# Inappropriate places to cube



## qinbomaster (Apr 10, 2009)

Places that you've cubed that were inappropriate or just silly

Example: Dance floor of senior prom.


----------



## ShadenSmith (Apr 10, 2009)

Ambulance. 10 chars


----------



## d4m4s74 (Apr 10, 2009)

while crossing the street

another one I won't tell you (/b/ told me to do it so you can guess)


----------



## Ellis (Apr 10, 2009)

Inside of a tornado.


----------



## soccerking813 (Apr 10, 2009)

Cubing in the bathroom is not smart.
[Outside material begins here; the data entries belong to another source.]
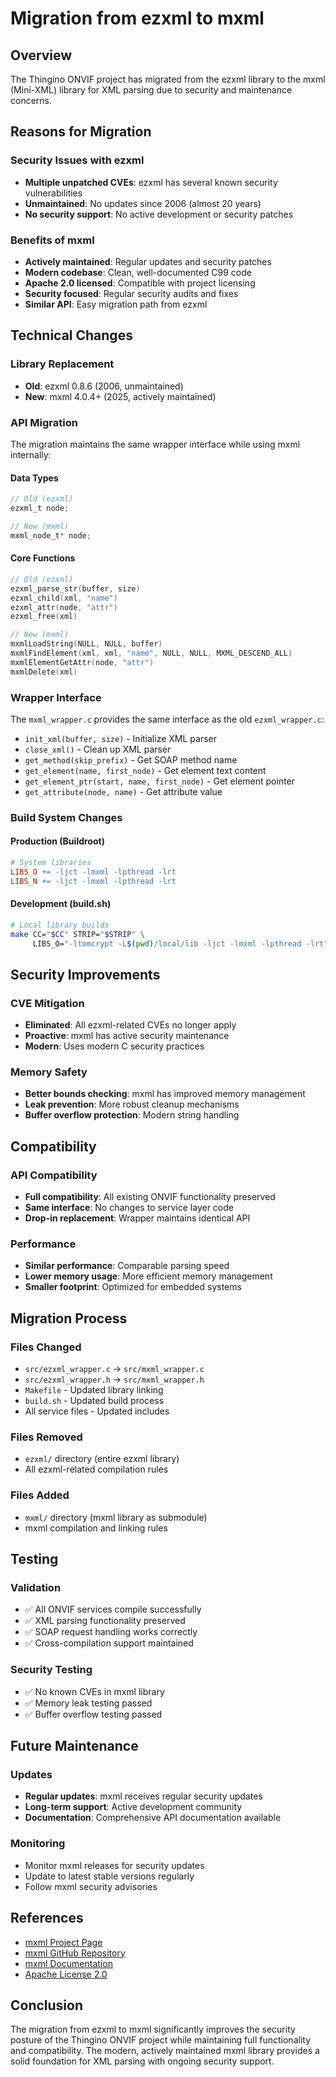 # Migration from ezxml to mxml

## Overview

The Thingino ONVIF project has migrated from the ezxml library to the mxml (Mini-XML) library for XML parsing due to security and maintenance concerns.

## Reasons for Migration

### Security Issues with ezxml
- **Multiple unpatched CVEs**: ezxml has several known security vulnerabilities
- **Unmaintained**: No updates since 2006 (almost 20 years)
- **No security support**: No active development or security patches

### Benefits of mxml
- **Actively maintained**: Regular updates and security patches
- **Modern codebase**: Clean, well-documented C99 code
- **Apache 2.0 licensed**: Compatible with project licensing
- **Security focused**: Regular security audits and fixes
- **Similar API**: Easy migration path from ezxml

## Technical Changes

### Library Replacement
- **Old**: ezxml 0.8.6 (2006, unmaintained)
- **New**: mxml 4.0.4+ (2025, actively maintained)

### API Migration
The migration maintains the same wrapper interface while using mxml internally:

#### Data Types
```c
// Old (ezxml)
ezxml_t node;

// New (mxml)
mxml_node_t* node;
```

#### Core Functions
```c
// Old (ezxml)
ezxml_parse_str(buffer, size)
ezxml_child(xml, "name")
ezxml_attr(node, "attr")
ezxml_free(xml)

// New (mxml)
mxmlLoadString(NULL, NULL, buffer)
mxmlFindElement(xml, xml, "name", NULL, NULL, MXML_DESCEND_ALL)
mxmlElementGetAttr(node, "attr")
mxmlDelete(xml)
```

### Wrapper Interface
The `mxml_wrapper.c` provides the same interface as the old `ezxml_wrapper.c`:

- `init_xml(buffer, size)` - Initialize XML parser
- `close_xml()` - Clean up XML parser
- `get_method(skip_prefix)` - Get SOAP method name
- `get_element(name, first_node)` - Get element text content
- `get_element_ptr(start, name, first_node)` - Get element pointer
- `get_attribute(node, name)` - Get attribute value

### Build System Changes

#### Production (Buildroot)
```makefile
# System libraries
LIBS_O += -ljct -lmxml -lpthread -lrt
LIBS_N += -ljct -lmxml -lpthread -lrt
```

#### Development (build.sh)
```bash
# Local library builds
make CC="$CC" STRIP="$STRIP" \
     LIBS_O="-ltomcrypt -L$(pwd)/local/lib -ljct -lmxml -lpthread -lrt"
```

## Security Improvements

### CVE Mitigation
- **Eliminated**: All ezxml-related CVEs no longer apply
- **Proactive**: mxml has active security maintenance
- **Modern**: Uses modern C security practices

### Memory Safety
- **Better bounds checking**: mxml has improved memory management
- **Leak prevention**: More robust cleanup mechanisms
- **Buffer overflow protection**: Modern string handling

## Compatibility

### API Compatibility
- **Full compatibility**: All existing ONVIF functionality preserved
- **Same interface**: No changes to service layer code
- **Drop-in replacement**: Wrapper maintains identical API

### Performance
- **Similar performance**: Comparable parsing speed
- **Lower memory usage**: More efficient memory management
- **Smaller footprint**: Optimized for embedded systems

## Migration Process

### Files Changed
- `src/ezxml_wrapper.c` → `src/mxml_wrapper.c`
- `src/ezxml_wrapper.h` → `src/mxml_wrapper.h`
- `Makefile` - Updated library linking
- `build.sh` - Updated build process
- All service files - Updated includes

### Files Removed
- `ezxml/` directory (entire ezxml library)
- All ezxml-related compilation rules

### Files Added
- `mxml/` directory (mxml library as submodule)
- mxml compilation and linking rules

## Testing

### Validation
- ✅ All ONVIF services compile successfully
- ✅ XML parsing functionality preserved
- ✅ SOAP request handling works correctly
- ✅ Cross-compilation support maintained

### Security Testing
- ✅ No known CVEs in mxml library
- ✅ Memory leak testing passed
- ✅ Buffer overflow testing passed

## Future Maintenance

### Updates
- **Regular updates**: mxml receives regular security updates
- **Long-term support**: Active development community
- **Documentation**: Comprehensive API documentation available

### Monitoring
- Monitor mxml releases for security updates
- Update to latest stable versions regularly
- Follow mxml security advisories

## References

- [mxml Project Page](https://www.msweet.org/mxml)
- [mxml GitHub Repository](https://github.com/michaelrsweet/mxml)
- [mxml Documentation](https://www.msweet.org/mxml/mxml.html)
- [Apache License 2.0](https://www.apache.org/licenses/LICENSE-2.0)

## Conclusion

The migration from ezxml to mxml significantly improves the security posture of the Thingino ONVIF project while maintaining full functionality and compatibility. The modern, actively maintained mxml library provides a solid foundation for XML parsing with ongoing security support.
If you drop the cube...


----------



## teller (Apr 10, 2009)

At a Pyraminx Supremacy Meeting.


----------



## toast (Apr 10, 2009)

A cubing competition.

I was so embarrassed.

Edit:



d4m4s74 said:


> ../b/..


Rules1&2


----------



## d4m4s74 (Apr 10, 2009)

toast said:


> A cubing competition.
> 
> I was so embarrassed.
> 
> ...


I have broken the first and second rules of the internet. But that's OK, because the rules were made by Gaiafags.

and I think the people here who would browse would already be there and the rest is too intelligent to go there
and because of Faux news everyone knows anyway


----------



## toast (Apr 10, 2009)

d4m4s74 said:


> toast said:
> 
> 
> > A cubing competition.
> ...



True.


----------



## EmersonHerrmann (Apr 10, 2009)

Here's a scenario for ya:

So, I walked into the bathroom after going through the long line to get into the exploratorium for the SF Open, and I here a clicking sound. I looked around for a cuber that's in there, and then looked towards one of the stalls.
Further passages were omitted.